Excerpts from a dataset
◆ ◆ ◆ ◆ ◆

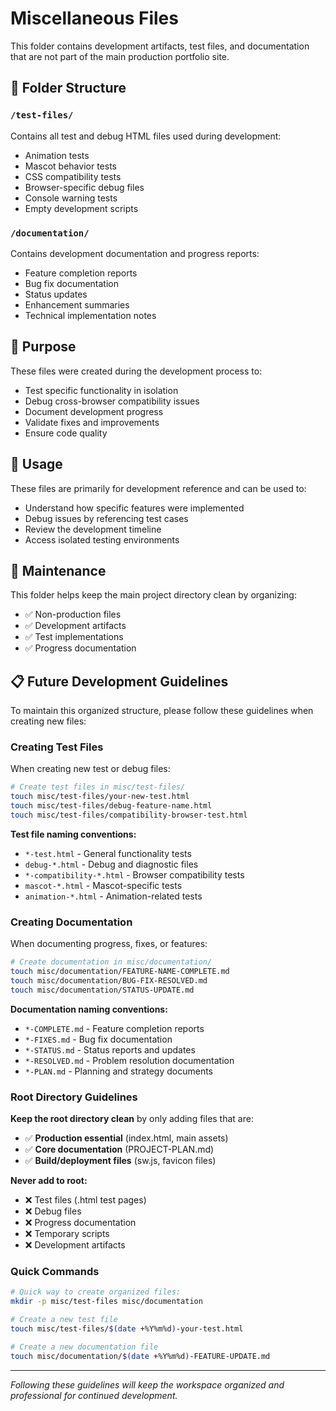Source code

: # Miscellaneous Files

This folder contains development artifacts, test files, and documentation that are not part of the main production portfolio site.

## 📁 Folder Structure

### `/test-files/`
Contains all test and debug HTML files used during development:
- Animation tests
- Mascot behavior tests  
- CSS compatibility tests
- Browser-specific debug files
- Console warning tests
- Empty development scripts

### `/documentation/`
Contains development documentation and progress reports:
- Feature completion reports
- Bug fix documentation
- Status updates
- Enhancement summaries
- Technical implementation notes

## 🎯 Purpose

These files were created during the development process to:
- Test specific functionality in isolation
- Debug cross-browser compatibility issues
- Document development progress
- Validate fixes and improvements
- Ensure code quality

## 📝 Usage

These files are primarily for development reference and can be used to:
- Understand how specific features were implemented
- Debug issues by referencing test cases
- Review the development timeline
- Access isolated testing environments

## 🧹 Maintenance

This folder helps keep the main project directory clean by organizing:
- ✅ Non-production files
- ✅ Development artifacts
- ✅ Test implementations
- ✅ Progress documentation

## 📋 Future Development Guidelines

To maintain this organized structure, please follow these guidelines when creating new files:

### **Creating Test Files**
When creating new test or debug files:
```bash
# Create test files in misc/test-files/
touch misc/test-files/your-new-test.html
touch misc/test-files/debug-feature-name.html
touch misc/test-files/compatibility-browser-test.html
```

**Test file naming conventions:**
- `*-test.html` - General functionality tests
- `debug-*.html` - Debug and diagnostic files
- `*-compatibility-*.html` - Browser compatibility tests
- `mascot-*.html` - Mascot-specific tests
- `animation-*.html` - Animation-related tests

### **Creating Documentation**
When documenting progress, fixes, or features:
```bash
# Create documentation in misc/documentation/
touch misc/documentation/FEATURE-NAME-COMPLETE.md
touch misc/documentation/BUG-FIX-RESOLVED.md
touch misc/documentation/STATUS-UPDATE.md
```

**Documentation naming conventions:**
- `*-COMPLETE.md` - Feature completion reports
- `*-FIXES.md` - Bug fix documentation
- `*-STATUS.md` - Status reports and updates
- `*-RESOLVED.md` - Problem resolution documentation
- `*-PLAN.md` - Planning and strategy documents

### **Root Directory Guidelines**
**Keep the root directory clean** by only adding files that are:
- ✅ **Production essential** (index.html, main assets)
- ✅ **Core documentation** (PROJECT-PLAN.md)
- ✅ **Build/deployment files** (sw.js, favicon files)

**Never add to root:**
- ❌ Test files (.html test pages)
- ❌ Debug files
- ❌ Progress documentation
- ❌ Temporary scripts
- ❌ Development artifacts

### **Quick Commands**
```bash
# Quick way to create organized files:
mkdir -p misc/test-files misc/documentation

# Create a new test file
touch misc/test-files/$(date +%Y%m%d)-your-test.html

# Create a new documentation file
touch misc/documentation/$(date +%Y%m%d)-FEATURE-UPDATE.md
```

---

*Following these guidelines will keep the workspace organized and professional for continued development.*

◆ ◆ ◆ ◆ ◆

- **Exercise aim**: Copy exactly what appears in the entries, beginning with the first line and ending with the line that has "To maintain this", but not the pictures.

- **Response for this exercise**:
Source code

: # Miscellaneous Files

This folder contains development artifacts, test files, and documentation that are not part of the main production portfolio site.

## 📁 Folder Structure

### `/test-files/`
Contains all test and debug HTML files used during development:
- Animation tests
- Mascot behavior tests  
- CSS compatibility tests
- Browser-specific debug files
- Console warning tests
- Empty development scripts

### `/documentation/`
Contains development documentation and progress reports:
- Feature completion reports
- Bug fix documentation
- Status updates
- Enhancement summaries
- Technical implementation notes

## 🎯 Purpose

These files were created during the development process to:
- Test specific functionality in isolation
- Debug cross-browser compatibility issues
- Document development progress
- Validate fixes and improvements
- Ensure code quality

## 📝 Usage

These files are primarily for development reference and can be used to:
- Understand how specific features were implemented
- Debug issues by referencing test cases
- Review the development timeline
- Access isolated testing environments

## 🧹 Maintenance

This folder helps keep the main project directory clean by organizing:
- ✅ Non-production files
- ✅ Development artifacts
- ✅ Test implementations
- ✅ Progress documentation

## 📋 Future Development Guidelines

To maintain this organized structure, please follow these guidelines when creating new files:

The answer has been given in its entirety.